##### Records supplied
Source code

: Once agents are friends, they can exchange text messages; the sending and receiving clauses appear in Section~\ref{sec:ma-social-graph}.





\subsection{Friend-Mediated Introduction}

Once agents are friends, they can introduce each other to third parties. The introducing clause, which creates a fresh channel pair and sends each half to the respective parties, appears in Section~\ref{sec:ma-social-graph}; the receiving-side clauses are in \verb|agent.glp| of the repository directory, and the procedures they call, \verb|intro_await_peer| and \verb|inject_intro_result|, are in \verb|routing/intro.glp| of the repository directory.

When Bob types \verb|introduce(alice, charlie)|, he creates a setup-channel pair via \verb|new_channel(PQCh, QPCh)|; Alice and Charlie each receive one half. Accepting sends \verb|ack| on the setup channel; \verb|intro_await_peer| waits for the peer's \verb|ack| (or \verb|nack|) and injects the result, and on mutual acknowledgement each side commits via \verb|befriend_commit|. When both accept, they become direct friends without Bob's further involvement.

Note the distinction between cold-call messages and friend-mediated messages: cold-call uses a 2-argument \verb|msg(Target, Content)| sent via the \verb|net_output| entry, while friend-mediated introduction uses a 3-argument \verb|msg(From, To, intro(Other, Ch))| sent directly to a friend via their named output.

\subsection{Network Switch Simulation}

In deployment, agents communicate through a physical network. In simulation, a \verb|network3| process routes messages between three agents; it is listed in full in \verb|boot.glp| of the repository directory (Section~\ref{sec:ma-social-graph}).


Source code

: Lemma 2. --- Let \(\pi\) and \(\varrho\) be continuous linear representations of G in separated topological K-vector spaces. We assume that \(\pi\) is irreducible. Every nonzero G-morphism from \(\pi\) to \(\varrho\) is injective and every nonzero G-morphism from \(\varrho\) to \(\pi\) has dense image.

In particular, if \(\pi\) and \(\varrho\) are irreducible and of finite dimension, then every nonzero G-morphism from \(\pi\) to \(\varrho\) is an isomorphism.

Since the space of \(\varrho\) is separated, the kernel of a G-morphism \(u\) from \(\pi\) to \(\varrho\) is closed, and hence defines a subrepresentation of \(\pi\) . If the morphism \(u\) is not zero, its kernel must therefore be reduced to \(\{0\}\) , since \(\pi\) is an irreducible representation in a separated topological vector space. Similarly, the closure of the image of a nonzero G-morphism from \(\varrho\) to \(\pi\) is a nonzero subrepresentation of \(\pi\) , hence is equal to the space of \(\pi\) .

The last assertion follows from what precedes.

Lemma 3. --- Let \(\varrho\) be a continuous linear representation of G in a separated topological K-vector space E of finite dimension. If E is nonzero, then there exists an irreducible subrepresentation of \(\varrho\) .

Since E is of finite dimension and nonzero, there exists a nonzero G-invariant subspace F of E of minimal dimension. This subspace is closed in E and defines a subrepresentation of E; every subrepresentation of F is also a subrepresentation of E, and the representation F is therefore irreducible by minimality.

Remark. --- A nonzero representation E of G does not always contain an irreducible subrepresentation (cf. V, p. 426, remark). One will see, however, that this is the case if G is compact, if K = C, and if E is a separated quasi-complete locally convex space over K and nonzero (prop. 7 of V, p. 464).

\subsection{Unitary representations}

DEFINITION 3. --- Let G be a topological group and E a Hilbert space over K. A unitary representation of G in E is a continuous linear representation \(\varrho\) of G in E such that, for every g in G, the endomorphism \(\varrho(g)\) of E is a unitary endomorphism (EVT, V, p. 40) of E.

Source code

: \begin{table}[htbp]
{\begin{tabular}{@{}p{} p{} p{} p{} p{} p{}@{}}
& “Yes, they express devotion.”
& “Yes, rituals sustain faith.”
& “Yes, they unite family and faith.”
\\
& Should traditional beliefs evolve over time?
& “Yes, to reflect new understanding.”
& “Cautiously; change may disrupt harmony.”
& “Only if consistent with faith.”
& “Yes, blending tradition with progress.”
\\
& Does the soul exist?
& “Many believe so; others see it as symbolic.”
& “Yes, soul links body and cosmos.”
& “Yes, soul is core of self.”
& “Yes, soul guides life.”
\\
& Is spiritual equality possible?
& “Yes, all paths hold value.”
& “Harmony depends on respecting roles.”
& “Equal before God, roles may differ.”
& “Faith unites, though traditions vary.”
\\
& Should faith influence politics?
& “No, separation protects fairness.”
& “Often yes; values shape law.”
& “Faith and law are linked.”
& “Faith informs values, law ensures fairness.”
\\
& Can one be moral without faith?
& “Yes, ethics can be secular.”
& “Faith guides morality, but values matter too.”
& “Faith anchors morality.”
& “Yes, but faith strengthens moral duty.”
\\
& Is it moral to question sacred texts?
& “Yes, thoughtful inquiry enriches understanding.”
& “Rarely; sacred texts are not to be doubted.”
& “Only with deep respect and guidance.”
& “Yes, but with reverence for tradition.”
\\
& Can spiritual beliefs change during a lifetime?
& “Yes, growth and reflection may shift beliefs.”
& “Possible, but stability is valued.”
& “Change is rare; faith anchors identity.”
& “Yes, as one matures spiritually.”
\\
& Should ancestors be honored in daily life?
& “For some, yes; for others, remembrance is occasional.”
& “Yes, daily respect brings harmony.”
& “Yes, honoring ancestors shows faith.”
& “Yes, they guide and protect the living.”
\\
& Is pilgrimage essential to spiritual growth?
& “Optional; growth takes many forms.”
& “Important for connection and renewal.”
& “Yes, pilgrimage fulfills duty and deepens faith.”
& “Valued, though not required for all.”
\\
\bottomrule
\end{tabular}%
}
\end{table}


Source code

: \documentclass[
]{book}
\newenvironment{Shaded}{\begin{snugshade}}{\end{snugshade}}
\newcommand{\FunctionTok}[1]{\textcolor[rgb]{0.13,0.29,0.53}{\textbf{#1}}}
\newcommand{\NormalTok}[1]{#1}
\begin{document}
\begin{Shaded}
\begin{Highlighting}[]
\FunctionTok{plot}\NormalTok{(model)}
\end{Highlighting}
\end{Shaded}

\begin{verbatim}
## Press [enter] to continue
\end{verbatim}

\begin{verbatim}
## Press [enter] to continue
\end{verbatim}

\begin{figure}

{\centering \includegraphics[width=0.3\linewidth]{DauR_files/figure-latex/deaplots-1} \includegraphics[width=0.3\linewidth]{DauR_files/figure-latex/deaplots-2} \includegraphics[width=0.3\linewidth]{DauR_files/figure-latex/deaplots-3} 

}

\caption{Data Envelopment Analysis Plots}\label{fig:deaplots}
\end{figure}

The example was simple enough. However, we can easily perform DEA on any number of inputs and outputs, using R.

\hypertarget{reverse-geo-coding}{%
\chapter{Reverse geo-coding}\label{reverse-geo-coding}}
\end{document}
##########
Reply with only the number of lines in the entries that hold the word "understanding".

2